The last episode was fantastic.  The nebula scene had to be my favorite.  And it's great to see where the Y-Wings originated.


----------



## Talon. (Oct 14, 2008)

^hes fighting greivous in the next ep 
YEEEEEAH BOOOOOOIIIEEEEE
padme is also being intro'd to the series


----------



## excellence153 (Oct 14, 2008)

Altair_X said:


> padme is also being intro'd to the series



I don't know if that's a good thing.  I get they're trying to make her look useful, but she's turning into a damsel in distress kinda gal.


----------



## JosefJoestar (Oct 14, 2008)

Hmm the new series? I'm not too keen, but the old by Tartakovsky was awesome.


----------



## Milly (Oct 16, 2008)

Obi-Wan vs Grevious is gonna be so fucking dope, I hate how Lucas is making Anakin too ambitious which badly reveals the reason he switched to the dark side.
Ahsoka is pretty cool in my book, but her tragic death seems very inevitable by making her take the fall for Anakin's mistakes and having a deep connection with Anakin.

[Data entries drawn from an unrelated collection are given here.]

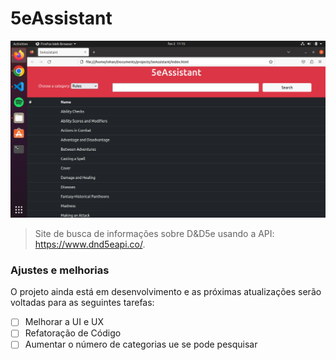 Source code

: # 5eAssistant




<img src="5eAssistant.png" alt="Tela do Site">

> Site de busca de informações sobre D&D5e usando a API: https://www.dnd5eapi.co/.

### Ajustes e melhorias

O projeto ainda está em desenvolvimento e as próximas atualizações serão voltadas para as seguintes tarefas:

- [ ] Melhorar a UI e UX
- [ ] Refatoração de Código
- [ ] Aumentar o número de categorias ue se pode pesquisar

This show is definitely a must for hardcore SW fans of all ages.


----------



## Chee (Oct 16, 2008)

My brother said that one of the ship thingies blew up and fell in space. Series sounds dumb.


----------



## excellence153 (Oct 17, 2008)

Chee said:


> My brother said that one of the ship thingies blew up and fell in space. Series sounds dumb.



:B  Gurhur

I'm ready for tomorrow night's episode, even though it's gonna be Padme-heavy.


----------



## Ryuk (Oct 17, 2008)

I want to see Ki Adi Mudi . lol  .


----------



## Koi (Oct 17, 2008)

I still wanna see Kit Fisto. D:  He was in the preview for last week's episode and then wasn't actually in it.  Meh.  Maybe this week.


----------



## Rukia (Oct 17, 2008)

Saw the new episode.

What's the deal with the droids in this series.  They have been ridiculous...seriously, it's lke 99% comic relief with them.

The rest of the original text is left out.